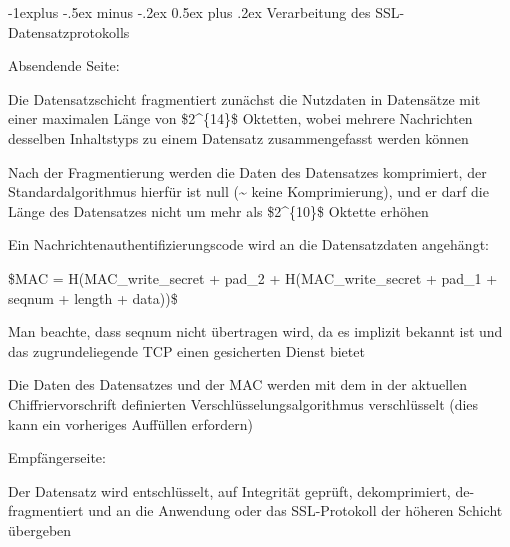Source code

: \documentclass[a4paper]{article}
\makeatletter
\renewcommand{\subsection}{\@startsection{subsection}{2}{0mm}%
 {-1explus -.5ex minus -.2ex}%
 {0.5ex plus .2ex}%
 {\normalfont\normalsize\bfseries}}
\makeatother
\begin{document}
\begin{multicols}{3}
\begin{itemize*}
            \subsection{Verarbeitung des
                  SSL-Datensatzprotokolls}

            \begin{itemize*}
                  \item
                  Absendende Seite:

                  \begin{itemize*}
                        \item Die Datensatzschicht fragmentiert zunächst die Nutzdaten in Datensätze mit einer maximalen Länge von \$2\^{}\{14\}\$ Oktetten, wobei mehrere Nachrichten desselben Inhaltstyps zu einem Datensatz zusammengefasst werden können
                        \item Nach der Fragmentierung werden die Daten des Datensatzes komprimiert, der Standardalgorithmus hierfür ist null (\textasciitilde{} keine Komprimierung), und er darf die Länge des Datensatzes nicht um mehr als \$2\^{}\{10\}\$ Oktette erhöhen
                        \item Ein Nachrichtenauthentifizierungscode wird an die Datensatzdaten angehängt:
                        \begin{itemize*} \item \$MAC = H(MAC\_write\_secret + pad\_2 + H(MAC\_write\_secret + pad\_1 + seqnum + length + data))\$ \item Man beachte, dass seqnum nicht übertragen wird, da es implizit bekannt ist und das zugrundeliegende TCP einen gesicherten Dienst bietet \end{itemize*}
                        \item Die Daten des Datensatzes und der MAC werden mit dem in der aktuellen Chiffriervorschrift definierten Verschlüsselungsalgorithmus verschlüsselt (dies kann ein vorheriges Auffüllen erfordern)
                  \end{itemize*}
                  \item
                  Empfängerseite:

                  \begin{itemize*}
                        \item Der Datensatz wird entschlüsselt, auf Integrität geprüft, dekomprimiert, de-fragmentiert und an die Anwendung oder das SSL-Protokoll der höheren Schicht übergeben
                  \end{itemize*}
            \end{itemize*}



\end{itemize*}
\end{multicols}
\end{document}
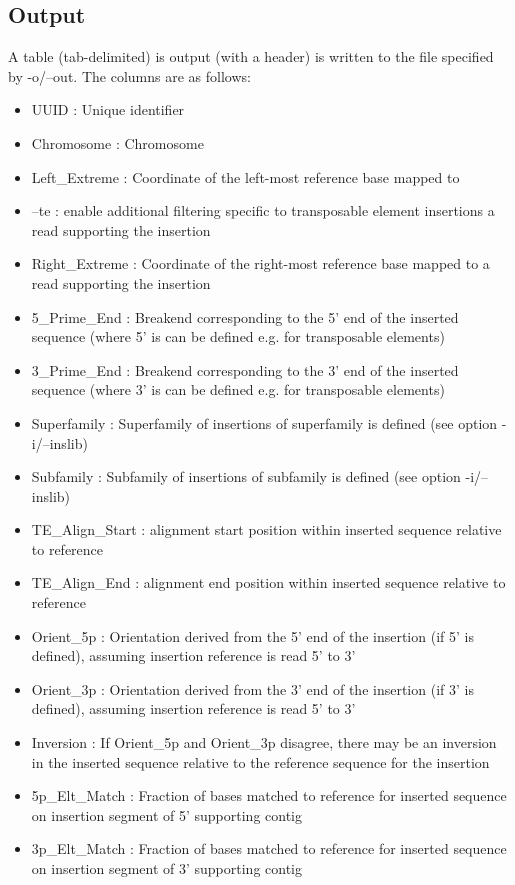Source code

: \documentclass[letterpaper,11pt]{article}
\begin{document}
\subsection{Output}
A table (tab-delimited) is output (with a header) is written to the file specified by -o/--out. The columns are as follows:

\begin{itemize}
\item UUID : Unique identifier
\item Chromosome : Chromosome
\item Left\_Extreme : Coordinate of the left-most reference base mapped to\item --te : enable additional filtering specific to transposable element insertions a read supporting the insertion
\item Right\_Extreme : Coordinate of the right-most reference base mapped to a read supporting the insertion
\item 5\_Prime\_End : Breakend corresponding to the 5' end of the inserted sequence (where 5' is can be defined e.g. for transposable elements)
\item 3\_Prime\_End : Breakend corresponding to the 3' end of the inserted sequence (where 3' is can be defined e.g. for transposable elements)
\item Superfamily : Superfamily of insertions of superfamily is defined (see option -i/--inslib)
\item Subfamily : Subfamily of insertions of subfamily is defined (see option -i/--inslib)
\item TE\_Align\_Start : alignment start position within inserted sequence relative to reference
\item TE\_Align\_End : alignment end position within inserted sequence relative to reference
\item Orient\_5p : Orientation derived from the 5' end of the insertion (if 5' is defined), assuming insertion reference is read 5' to 3'
\item Orient\_3p : Orientation derived from the 3' end of the insertion (if 3' is defined), assuming insertion reference is read 5' to 3'
\item Inversion : If Orient\_5p and Orient\_3p disagree, there may be an inversion in the inserted sequence relative to the reference sequence for the insertion
\item 5p\_Elt\_Match : Fraction of bases matched to reference for inserted sequence on insertion segment of 5' supporting contig
\item 3p\_Elt\_Match : Fraction of bases matched to reference for inserted sequence on insertion segment of 3' supporting contig

\end{itemize}
\end{document}
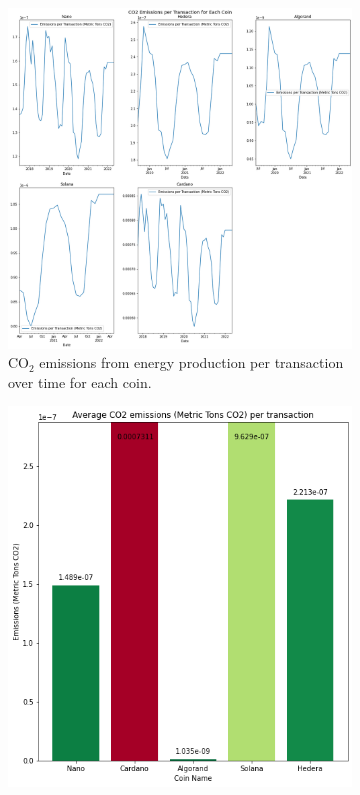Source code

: \documentclass{article}
\begin{document}
\begin{figure}[h!]
  \centering
  \begin{subfigure}[b]{0.5\linewidth}
    \includegraphics[width=\linewidth]{images/emissions_per_transaction.png}
    \caption{$\text{CO}_2$ emissions from energy production per transaction over time for each coin.}
  \end{subfigure}
  \begin{subfigure}[b]{0.45\linewidth}
    \includegraphics[width=\linewidth]{images/average_emissions_per_transaction.png}

\end{subfigure}
\end{figure}
\end{document}

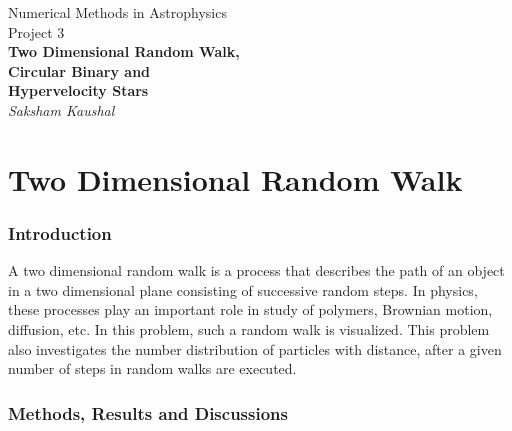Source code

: \documentclass[a4paper]{article}
\begin{document}
	
	
	\begin{titlepage}
		\begin{center}
			\Large Numerical Methods in Astrophysics \\
			\vspace{1cm}
			\huge{
				Project 3 \\
				\vspace{0.5cm}
				\textbf{Two Dimensional Random Walk,}\\
				\textbf{Circular Binary and} \\
				\textbf{Hypervelocity Stars} \\
				\vspace{1cm}
			}
			\Large \emph{Saksham Kaushal}
		\end{center}
	\end{titlepage}
	
	
	\tableofcontents
	\newpage
	
	
	\part{Two Dimensional Random Walk} \label{problem1}
	
		
		\section{Introduction} \label{1:introduction}
		
		A two dimensional random walk is a process that describes the path of an object in a two dimensional plane consisting of successive random steps. In physics, these processes play an important role in study of polymers, Brownian motion, diffusion, etc. In this problem, such a random walk is visualized. This problem also investigates the number distribution of particles with distance, after a given number of steps in random walks are executed.
		
		
		\section{Methods, Results and Discussions} \label{1:methods_results}
		
\end{document}
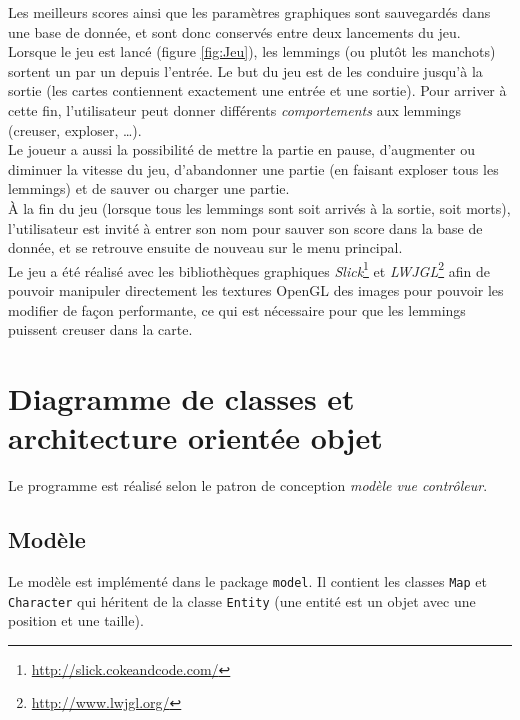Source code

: \documentclass[a4paper,12pt]{article}
\begin{document}
Les meilleurs scores ainsi que les paramètres graphiques sont sauvegardés
dans une base de donnée, et sont donc conservés entre deux lancements du
jeu.\\

Lorsque le jeu est lancé (figure \ref{fig:Jeu}), les lemmings (ou
plutôt les manchots) sortent un par un depuis l'entrée. Le but du jeu est
de les conduire jusqu'à la sortie (les cartes contiennent exactement
une entrée et une sortie). Pour arriver à cette fin, l'utilisateur
peut donner différents \emph{comportements} aux lemmings (creuser,
exploser, \dots).\\

Le joueur a aussi la possibilité de mettre la partie en pause,
d'augmenter ou diminuer la vitesse du jeu, d'abandonner une partie (en
faisant exploser tous les lemmings) et de sauver ou charger une
partie.\\

À la fin du jeu (lorsque tous les lemmings sont soit arrivés à la
sortie, soit morts), l'utilisateur est invité à entrer son nom pour
sauver son score dans la base de donnée, et se retrouve ensuite de
nouveau sur le menu principal.\\

Le jeu a été réalisé avec les bibliothèques graphiques
\emph{Slick}\footnote{\url{http://slick.cokeandcode.com/}} et
\emph{LWJGL}\footnote{\url{http://www.lwjgl.org/}} afin de pouvoir
manipuler directement les textures OpenGL des images pour pouvoir les
modifier de façon performante, ce qui est nécessaire pour que les
lemmings puissent creuser dans la carte.

\section{Diagramme de classes et architecture orientée objet}
Le programme est réalisé selon le patron de conception \emph{modèle
  vue contrôleur}.

\subsection{Modèle\label{sec:model}}
Le modèle est implémenté dans le package \texttt{model}. Il contient
les classes \texttt{Map} et \texttt{Character} qui héritent de la
classe \texttt{Entity} (une entité est un objet avec une position et
une taille).
\end{document}
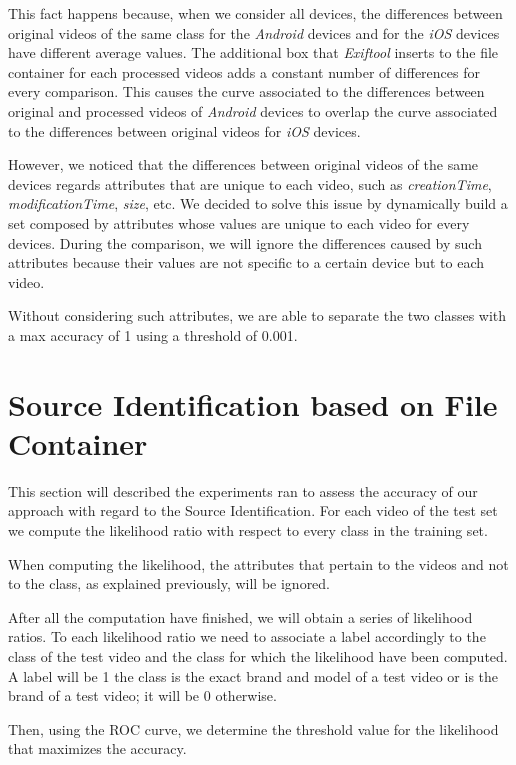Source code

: This fact happens because, when we consider all devices, the differences between original videos of the same class for the \emph{Android} devices and for the \emph{iOS} devices have different average values. The additional box that \emph{Exiftool} inserts to the file container for each processed videos adds a constant number of differences for every comparison. This causes the curve associated to the differences between original and processed videos of \emph{Android} devices to overlap the curve associated to the differences between original videos for \emph{iOS} devices.

However, we noticed that the differences between original videos of the same devices regards attributes that are unique to each video, such as \emph{creationTime}, \emph{modificationTime}, \emph{size}, etc. We decided to solve this issue by dynamically build a set composed by attributes whose values are unique to each video for every devices. During the comparison, we will ignore the differences caused by such attributes because their values are not specific to a certain device but to each video.

Without considering such attributes, we are able to separate the two classes with a max accuracy of 1 using a threshold of 0.001.

\section{Source Identification based on File Container}

This section will described the experiments ran to assess the accuracy of our approach with regard to the Source Identification. For each video of the test set we compute the likelihood ratio with respect to every class in the training set. 

When computing the likelihood, the attributes that pertain to the videos and not to the class, as explained previously, will be ignored.

After all the computation have finished, we will obtain a series of likelihood ratios. To each likelihood ratio we need to associate a label accordingly to the class of the test video and the class for which the likelihood have been computed. A label will be 1 the class is the exact brand and model of a test video or is the brand of a test video; it will be 0 otherwise.

Then, using the ROC curve, we determine the threshold value for the likelihood that maximizes the accuracy.

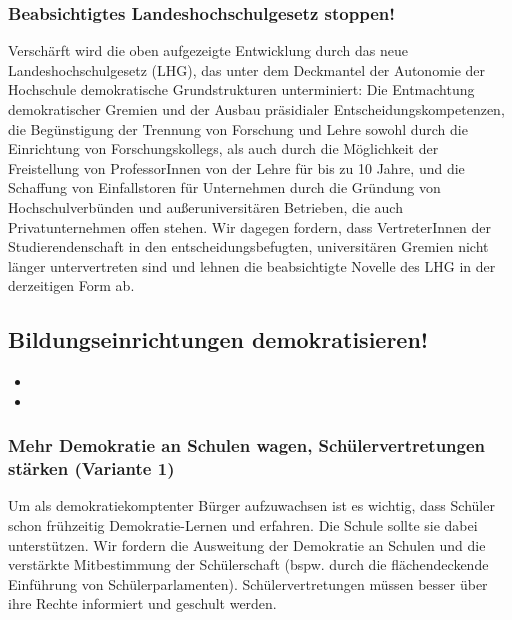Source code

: \subsubsection{Beabsichtigtes Landeshochschulgesetz stoppen!}
\abstimmung
Verschärft wird die oben aufgezeigte Entwicklung durch das neue Landeshochschulgesetz (LHG), das unter dem Deckmantel der Autonomie der Hochschule demokratische Grundstrukturen unterminiert: Die Entmachtung demokratischer Gremien und der Ausbau präsidialer Entscheidungskompetenzen, die Begünstigung der Trennung von Forschung und Lehre sowohl durch die Einrichtung von Forschungskollegs, als auch durch die Möglichkeit der Freistellung von ProfessorInnen von der Lehre für bis zu 10 Jahre, und die Schaffung von Einfallstoren für Unternehmen durch die Gründung von Hochschulverbünden und außeruniversitären Betrieben, die auch Privatunternehmen offen stehen. Wir dagegen fordern, dass VertreterInnen der Studierendenschaft in den entscheidungsbefugten, universitären Gremien nicht länger untervertreten sind und lehnen die beabsichtigte Novelle des LHG in der derzeitigen Form ab.
 
\subsection*{Bildungseinrichtungen demokratisieren!}
\label{wp:bildung:demokratie2}
\begin{itemize}
\item {}
\item {}
\end{itemize}

\subsubsection{Mehr Demokratie an Schulen wagen, Schülervertretungen stärken (Variante 1)}
\abstimmung
Um als demokratiekomptenter Bürger aufzuwachsen ist es wichtig, dass Schüler schon frühzeitig Demokratie-Lernen und erfahren. Die Schule sollte sie dabei unterstützen. Wir fordern die Ausweitung der Demokratie an Schulen und die verstärkte Mitbestimmung der Schülerschaft (bspw. durch die flächendeckende Einführung von Schülerparlamenten). Schülervertretungen müssen besser über ihre Rechte informiert und geschult werden.

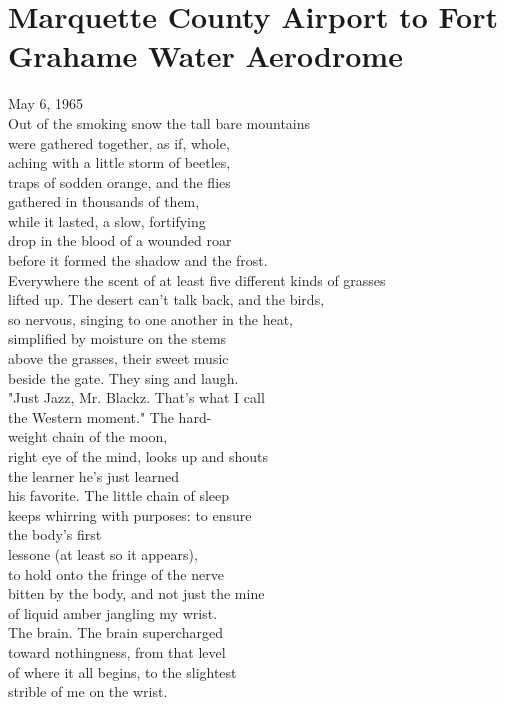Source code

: \documentclass[smalldemyvopaper,11pt,twoside,onecolumn,openright,extrafontsizes]{memoir}
\newlength\drop
\begin{document}
\chapter{Marquette County Airport to Fort Grahame Water Aerodrome}
May 6, 1965
\\Out of the smoking snow the tall bare mountains
\\were gathered together, as if, whole,
\\aching with a little storm of beetles,
\\traps of sodden orange, and the flies
\\gathered in thousands of them,
\\while it lasted, a slow, fortifying
\\drop in the blood of a wounded roar
\\before it formed the shadow and the frost.
\\Everywhere the scent of at least five different kinds of grasses
\\lifted up. The desert can't talk back, and the birds,
\\so nervous, singing to one another in the heat,
\\simplified by moisture on the stems
\\above the grasses, their sweet music
\\beside the gate. They sing and laugh.
\\"Just Jazz, Mr. Blackz. That's what I call
\\the Western moment." The hard-
\\weight chain of the moon,
\\right eye of the mind, looks up and shouts
\\the learner he's just learned
\\his favorite. The little chain of sleep
\\keeps whirring with purposes: to ensure
\\the body's first
\\lessone (at least so it appears),
\\to hold onto the fringe of the nerve
\\bitten by the body, and not just the mine
\\of liquid amber jangling my wrist.
\\The brain. The brain supercharged
\\toward nothingness, from that level
\\of where it all begins, to the slightest
\\strible of me on the wrist.
\end{document}
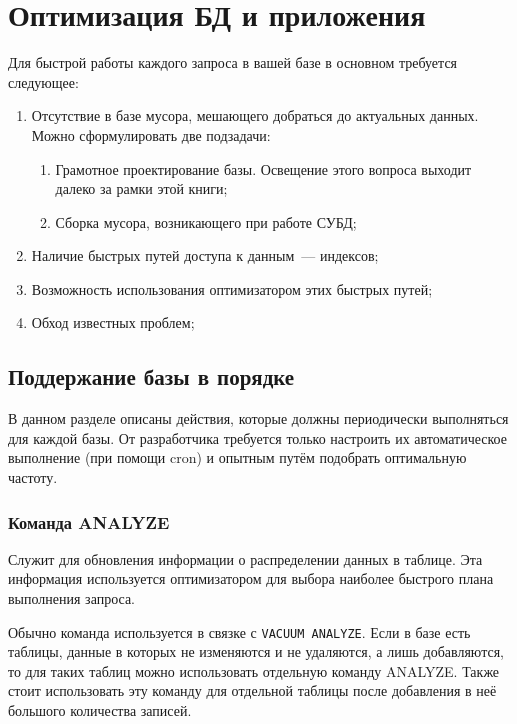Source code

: \section{Оптимизация БД и приложения}

Для быстрой работы каждого запроса в вашей базе в основном требуется следующее:

\begin{enumerate}
  \item Отсутствие в базе мусора, мешающего добраться до актуальных данных. Можно сформулировать две подзадачи:
  \begin{enumerate}
    \item Грамотное проектирование базы. Освещение этого вопроса выходит далеко за рамки этой книги;
    \item Сборка мусора, возникающего при работе СУБД;
  \end{enumerate}
  \item Наличие быстрых путей доступа к данным~--- индексов;
  \item Возможность использования оптимизатором этих быстрых путей;
  \item Обход известных проблем;
\end{enumerate}


\subsection{Поддержание базы в порядке}

В данном разделе описаны действия, которые должны периодически выполняться для каждой базы. От разработчика требуется только настроить их автоматическое выполнение (при помощи cron) и опытным путём подобрать оптимальную частоту.


\subsubsection{Команда ANALYZE}

Служит для обновления информации о распределении данных в таблице. Эта информация используется оптимизатором для выбора наиболее быстрого плана выполнения запроса.

Обычно команда используется в связке с \lstinline!VACUUM ANALYZE!. Если в базе есть таблицы, данные в которых не изменяются и не удаляются, а лишь добавляются, то для таких таблиц можно использовать отдельную команду ANALYZE. Также стоит использовать эту команду для отдельной таблицы после добавления в неё большого количества записей.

━━━━━━━━

Across the listing above, how many lines include the string "subfigure"? Answer with a single number.

4